Published Dec 3, 2009

I like to cook. You may have read. Any chef loves their gadgets, and, being a geek, I do so more than most. While I do tend to think that the solution to almost any problem is technology, I don’t like to keep things around that don’t really, really work. Since it’s the holiday season, and that means getting stuff for both of the major world religions of which I am a member, here are a few such gadgets I suggest you put on your wish list this year. For your online shopping convenience, I’ve included links to buy all these goodies at Amazon, which incidentally gives a smidge of the price of your purchase to me, at no cost to you. I’ve also tried to pick reasonably-priced entry-level options, for particular holiday season.

Ice Cream Maker — Everyone loves Ice Cream, but the homemade kind is really exceptional. Not only do you get any flavor you want, but the quality is really outstanding. And, if you make it Philadelphia Style, with no eggs, it’s remarkably easy. I like our little Cuisinart Ice Cream Maker.

Stick Blender — It’s winter, and there’s no better time for soups. Nothing makes a soup great like a creamy texture. Sure, you could puree your soup in batches in a blender, but that takes a long time and makes a big mess (bigger if you don’t hold that top on real tight). We get a ton of use out of our stick blender; at under $30, the entry-level Cuisinart is a great deal.

Digital Thermometer — Making a dramatic, delicious, and healthy roast is easy, if you use a thermometer rather than try to ballpark it by minutes-per-pound. A digital thermometer with a probe that sticks into the oven and a display that sits outside where you can read it easily is what you need. For years I used this one — it even beeps when it’s reached your target temperature.

Digital Scale — It’s not just for the bakers and the drug dealers anymore. If you’re interested in losing weight, then it’s all about portion control. Weighing your ingredients, or dividing up your leftovers, with a scale is the easiest way to manage your portions. I’ve been using this digital scale for years.

8” Chef’s Knife — It’s a little pricey, but a knife is something you hold every time you cook, you owe yourself a good one. And here, bigger is better. The chef’s knife is the most useful shape, with a point small enough to dice garlic with, but a long blade that you can use to chop any onion, potato, or bell pepper. The longer knife will make it easy to attack those big onions without any sacrifices on the garlic end of things. My favorite knife in the kitchen is this one from Wusthof.

Offset Serrated Knife — This is the best thing out there for bread (including sandwiches!) and also for tomatoes; instead of needing to push down to cut, which can crush a delicate thing like a beefsteak or a cheese steak. The trick with the serrated knives in general is to buy them as cheap as possible, so I suggest this nine-inch one.

Lemon Squeezer — While it’s not citrus season, when that time does come around, you’ll get much more juice from your lemons and limes, at much less effort, with one of these handled squeezers. Plus, they look great.

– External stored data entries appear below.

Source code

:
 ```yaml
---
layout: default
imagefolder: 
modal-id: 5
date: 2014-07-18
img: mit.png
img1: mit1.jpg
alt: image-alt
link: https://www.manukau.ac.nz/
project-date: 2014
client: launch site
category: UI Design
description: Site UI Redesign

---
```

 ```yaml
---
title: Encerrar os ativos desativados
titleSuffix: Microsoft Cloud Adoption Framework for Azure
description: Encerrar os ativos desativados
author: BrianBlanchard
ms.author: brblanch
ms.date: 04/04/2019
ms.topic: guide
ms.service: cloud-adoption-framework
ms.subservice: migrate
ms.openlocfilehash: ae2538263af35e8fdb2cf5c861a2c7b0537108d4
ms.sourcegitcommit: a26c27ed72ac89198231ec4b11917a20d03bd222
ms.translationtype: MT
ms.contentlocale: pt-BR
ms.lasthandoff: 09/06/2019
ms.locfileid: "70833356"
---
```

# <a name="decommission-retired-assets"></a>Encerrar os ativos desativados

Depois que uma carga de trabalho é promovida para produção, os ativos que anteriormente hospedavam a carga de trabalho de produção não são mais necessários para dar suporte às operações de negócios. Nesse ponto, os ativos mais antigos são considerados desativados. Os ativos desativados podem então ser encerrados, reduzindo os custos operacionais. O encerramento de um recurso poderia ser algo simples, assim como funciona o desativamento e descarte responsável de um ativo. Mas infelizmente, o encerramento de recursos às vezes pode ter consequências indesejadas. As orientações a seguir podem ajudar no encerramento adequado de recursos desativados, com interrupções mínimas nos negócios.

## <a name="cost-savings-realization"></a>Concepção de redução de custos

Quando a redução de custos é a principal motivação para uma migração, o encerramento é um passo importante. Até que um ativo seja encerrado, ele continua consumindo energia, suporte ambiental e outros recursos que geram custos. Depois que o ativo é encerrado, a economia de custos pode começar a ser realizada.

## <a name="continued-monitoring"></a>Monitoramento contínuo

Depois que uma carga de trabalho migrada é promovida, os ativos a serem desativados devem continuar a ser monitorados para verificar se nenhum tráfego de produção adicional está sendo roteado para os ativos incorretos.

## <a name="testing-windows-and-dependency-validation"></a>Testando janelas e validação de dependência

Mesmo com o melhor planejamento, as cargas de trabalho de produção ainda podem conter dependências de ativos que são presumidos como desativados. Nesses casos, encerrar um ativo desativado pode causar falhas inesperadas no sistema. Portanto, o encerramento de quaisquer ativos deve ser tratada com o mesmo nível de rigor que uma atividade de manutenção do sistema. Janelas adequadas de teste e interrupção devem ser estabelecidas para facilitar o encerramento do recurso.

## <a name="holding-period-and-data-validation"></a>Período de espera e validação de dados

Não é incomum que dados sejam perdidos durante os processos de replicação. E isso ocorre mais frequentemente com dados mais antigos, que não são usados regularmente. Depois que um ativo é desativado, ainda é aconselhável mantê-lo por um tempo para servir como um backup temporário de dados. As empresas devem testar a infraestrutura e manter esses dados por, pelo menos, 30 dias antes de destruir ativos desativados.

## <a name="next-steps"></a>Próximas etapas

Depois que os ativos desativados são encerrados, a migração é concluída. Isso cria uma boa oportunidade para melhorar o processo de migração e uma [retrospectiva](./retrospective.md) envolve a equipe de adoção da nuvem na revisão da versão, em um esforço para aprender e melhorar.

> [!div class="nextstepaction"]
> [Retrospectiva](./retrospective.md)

Mandoline — It’s not an instrument at a renaissance faire, it’s a very, very sharp thing, that slices vegetables and fruits nice and thin. If it’s easy to fix your veggies nice, you’ll make ‘em every day! We tried out this perfectly serviceable entry-level mandoline and discovered that we couldn’t live without it.


I have that stick blender. Christa has recently been applying it to pumpkins, for soup-making purposes. Works great.

I got an Escali scale a month or so ago. It came with no indication of how the batteries were supposed to be loaded — no manual, no +/- markings in the battery slot. After trying all configurations, there was only one that allowed it to turn on, but in that mode it claimed the batteries were low. We bought new ones, and it worked for long enough to configure it, and weigh something once. The next time I tried to turn it on, a few days later, it claimed the batteries were low again. I’m waiting to hear back from on whether I can return it. :-P

On knives, I’m a Henckel’s guy. (And at one point I happened to spot the Henckel’s logo on the knives in the original Japanese Kitchen Stadium — apparently the Iron Chefs were using the same knife set I have.)

I really should get a mandoline.

Hmm, my scale does not have either of those problems. You must have a lemon, sorry about that!

I also have some Henckels knives and really love them. It’s kind of like Adidas vs. Puma: Henckels and Wusthof are both in the same town, near each other, recruit from the same skill base, and source the same materials. (They use very similar steel.) Whichever way you go, you’re getting a great knife. Japanese knives tend to be quite different, in contrast.

That mandoline is only $9 and good enough to figure out whether or not you’ll like and use the tool. Give it a try.